Input material:
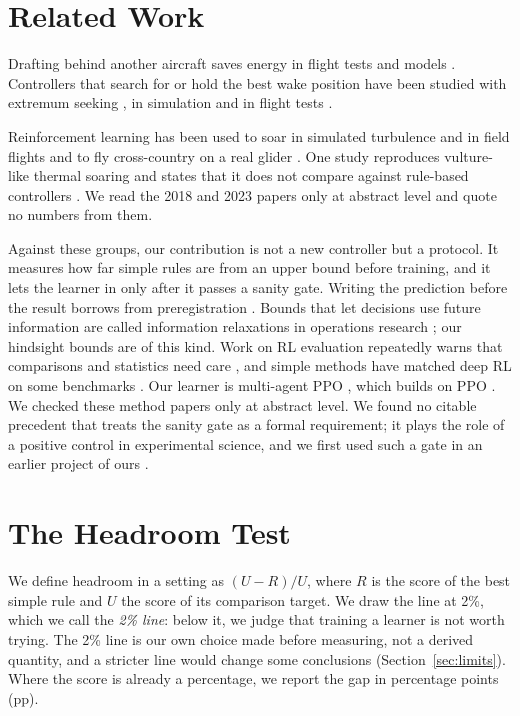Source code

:\documentclass[11pt]{article}
\begin{document}
\section{Related Work}
\label{sec:related}

Drafting behind another aircraft saves energy in flight tests and models \citep{maskew1977,ray2002}.
Controllers that search for or hold the best wake position have been studied with extremum seeking \citep{binetti2003}, in simulation \citep{rossato2024} and in flight tests \citep{hanson2018}.

Reinforcement learning has been used to soar in simulated turbulence and in field flights \citep{reddy2016,reddy2018} and to fly cross-country on a real glider \citep{notter2023}.
One study reproduces vulture-like thermal soaring and states that it does not compare against rule-based controllers \citep{flato2024}.
We read the 2018 and 2023 papers only at abstract level and quote no numbers from them.

Against these groups, our contribution is not a new controller but a protocol.
It measures how far simple rules are from an upper bound before training, and it lets the learner in only after it passes a sanity gate.
Writing the prediction before the result borrows from preregistration \citep{nosek2018prereg}.
Bounds that let decisions use future information are called information relaxations in operations research \citep{brown2010information}; our hindsight bounds are of this kind.
Work on RL evaluation repeatedly warns that comparisons and statistics need care \citep{henderson2018matters,agarwal2021precipice}, and simple methods have matched deep RL on some benchmarks \citep{mania2018random,rajeswaran2017simplicity}.
Our learner is multi-agent PPO \citep{yu2022mappo}, which builds on PPO \citep{schulman2017ppo}.
We checked these method papers only at abstract level.
We found no citable precedent that treats the sanity gate as a formal requirement; it plays the role of a positive control in experimental science, and we first used such a gate in an earlier project of ours \citep{ho2026ladder}.

\section{The Headroom Test}
\label{sec:test}

We define headroom in a setting as $(U-R)/U$, where $R$ is the score of the best simple rule and $U$ the score of its comparison target.
We draw the line at 2\%, which we call the \emph{2\% line}: below it, we judge that training a learner is not worth trying.
The 2\% line is our own choice made before measuring, not a derived quantity, and a stricter line would change some conclusions (Section~\ref{sec:limits}).
Where the score is already a percentage, we report the gap in percentage points (pp).
\end{document}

Work required:
Reproduce the material in its entirety and word for word, without the pictures.

Answer to this exercise:
Source code

:\documentclass[11pt]{article}
\begin{document}
\section{Related Work}
\label{sec:related}

Drafting behind another aircraft saves energy in flight tests and models \citep{maskew1977,ray2002}.
Controllers that search for or hold the best wake position have been studied with extremum seeking \citep{binetti2003}, in simulation \citep{rossato2024} and in flight tests \citep{hanson2018}.

Reinforcement learning has been used to soar in simulated turbulence and in field flights \citep{reddy2016,reddy2018} and to fly cross-country on a real glider \citep{notter2023}.
One study reproduces vulture-like thermal soaring and states that it does not compare against rule-based controllers \citep{flato2024}.
We read the 2018 and 2023 papers only at abstract level and quote no numbers from them.

Against these groups, our contribution is not a new controller but a protocol.
It measures how far simple rules are from an upper bound before training, and it lets the learner in only after it passes a sanity gate.
Writing the prediction before the result borrows from preregistration \citep{nosek2018prereg}.
Bounds that let decisions use future information are called information relaxations in operations research \citep{brown2010information}; our hindsight bounds are of this kind.
Work on RL evaluation repeatedly warns that comparisons and statistics need care \citep{henderson2018matters,agarwal2021precipice}, and simple methods have matched deep RL on some benchmarks \citep{mania2018random,rajeswaran2017simplicity}.
Our learner is multi-agent PPO \citep{yu2022mappo}, which builds on PPO \citep{schulman2017ppo}.
We checked these method papers only at abstract level.
We found no citable precedent that treats the sanity gate as a formal requirement; it plays the role of a positive control in experimental science, and we first used such a gate in an earlier project of ours \citep{ho2026ladder}.

\section{The Headroom Test}
\label{sec:test}

We define headroom in a setting as $(U-R)/U$, where $R$ is the score of the best simple rule and $U$ the score of its comparison target.
We draw the line at 2\%, which we call the \emph{2\% line}: below it, we judge that training a learner is not worth trying.
The 2\% line is our own choice made before measuring, not a derived quantity, and a stricter line would change some conclusions (Section~\ref{sec:limits}).
Where the score is already a percentage, we report the gap in percentage points (pp).
\end{document}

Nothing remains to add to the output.